Suppression of the spontaneous differentiation of progenitors by co-culture with adipocytes may result from direct cell–cell interaction or an indirect interaction through secretory factors. To examine this in more detail, a conditioned medium was prepared from interscapular adipocytes, and its effect on differentiation was determined. When SV cells were cultured with a low concentration (25%) of the conditioned medium, the expression of Ucp1 was significantly reduced to approximately 30% of that in cells cultured without the conditioned medium (Figure 4A). Ucp1 expression was further reduced when cultured with a high concentration (50%) of the conditioned medium. Conditioned medium from interscapular adipocytes also suppressed the expression of marker genes for adipogenesis or mature adipocyte (Figure 4A). On the other hand, conditioned medium prepared from adipocytes isolated from the inguinal adipose tissue, a traditional WAT depot, showed no effect on Ucp1 and adipocyte marker gene expressions in SV cells. When SV cells from adult hamsters (Figure 4B) or those from the inguinal adipose tissue of 10-day-old pups (Figure 4C) were used, spontaneous differentiation was not observed and the expression of Ucp1 was extremely low compared with that in SV cells from the interscapular adipose tissue of 10-day-old hamsters. Effect of interscapular adipocyte-conditioned medium on Ucp1 expression was not observed. These results indicate that interscapular adipocytes from developing hamsters secrete a factor(s) that suppresses the differentiation of brown adipocyte progenitors.

FIGURE 4

Figure 4. Effect of conditioned medium from adipocytes and SV cells on the spontaneous differentiation of SV cells. Stromal–vascular (SV) cells and adipocytes were fractionated by centrifugation after collagenase digestion of the interscapular (Int) or inguinal (Ing) adipose tissue of 10-day-old hamsters. Adipocytes or SV cells were cultured for three days, and the medium was collected and designated adipocyte- or SV cell-conditioned medium. SV cells from interscapular adipose tissue from 10-day-old hamsters (A,D) or 6-month-old hamsters (B,E), and inguinal adipose tissue of 10-day-old hamsters (C) were cultured without adipogenic induction cocktail treatment in culture media containing the adipocyte- (A-C) or SV cell-conditioned medium (D,E) at the indicated ratio. The expressions of Ucp1 and marker genes of adipogenesis or adipocyte were measured after the 3-day culture. The expression of each gene was normalized to the expression of Actb and expressed relative to the value of the control interscapular SV cells from 10-day-old hamsters. Values represent means ± standard error for four independent experiments. Different letters indicate significant differences (p < 0.05) between groups. The mean Ct values in the control group are shown in parentheses.

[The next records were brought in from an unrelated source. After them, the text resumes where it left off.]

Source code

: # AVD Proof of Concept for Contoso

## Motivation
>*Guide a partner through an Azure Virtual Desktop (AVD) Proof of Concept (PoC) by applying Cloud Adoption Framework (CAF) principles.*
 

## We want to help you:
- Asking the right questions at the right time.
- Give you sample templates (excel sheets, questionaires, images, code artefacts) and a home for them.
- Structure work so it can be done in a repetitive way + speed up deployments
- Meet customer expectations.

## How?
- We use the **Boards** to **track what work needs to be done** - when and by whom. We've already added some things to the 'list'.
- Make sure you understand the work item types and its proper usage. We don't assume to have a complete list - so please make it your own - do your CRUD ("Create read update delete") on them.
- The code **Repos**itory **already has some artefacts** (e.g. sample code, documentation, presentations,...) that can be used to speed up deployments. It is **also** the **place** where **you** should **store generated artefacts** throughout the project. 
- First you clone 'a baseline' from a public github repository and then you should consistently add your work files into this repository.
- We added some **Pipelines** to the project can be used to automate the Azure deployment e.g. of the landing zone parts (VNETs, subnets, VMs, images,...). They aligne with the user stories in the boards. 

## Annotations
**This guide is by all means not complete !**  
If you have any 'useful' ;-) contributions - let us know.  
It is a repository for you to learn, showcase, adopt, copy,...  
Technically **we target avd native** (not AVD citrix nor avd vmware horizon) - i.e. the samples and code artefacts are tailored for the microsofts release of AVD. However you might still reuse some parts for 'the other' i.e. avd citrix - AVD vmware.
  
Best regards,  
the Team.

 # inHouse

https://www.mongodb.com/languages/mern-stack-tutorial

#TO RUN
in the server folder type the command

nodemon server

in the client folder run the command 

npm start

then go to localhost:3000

To examine the possibility that SV cells also secrete factors that regulate brown adipogenesis, the effect of SV cell-conditioned medium was also examined. When interscapular SV cells from 10-day-old hamsters were cultured in a low (25%) or high (50%) concentration of interscapular SV cell-conditioned medium, the expression of Ucp1 increased in a dose-dependent manner and was more than 2- and 4-fold higher than that in the control group, respectively (Figure 4D). In contrast, conditioned medium from interscapular SV cells showed no effect on the expressions of marker genes for adipogenesis or mature adipocyte (Figure 4D). SV cell-conditioned medium from adult hamsters failed to show any effect on Ucp1 expression (Figure 4E). These results indicate that SV cells secrete a factor(s) that enhances brown adipogenic program, but not adipogenesis itself, during spontaneous differentiation of progenitors.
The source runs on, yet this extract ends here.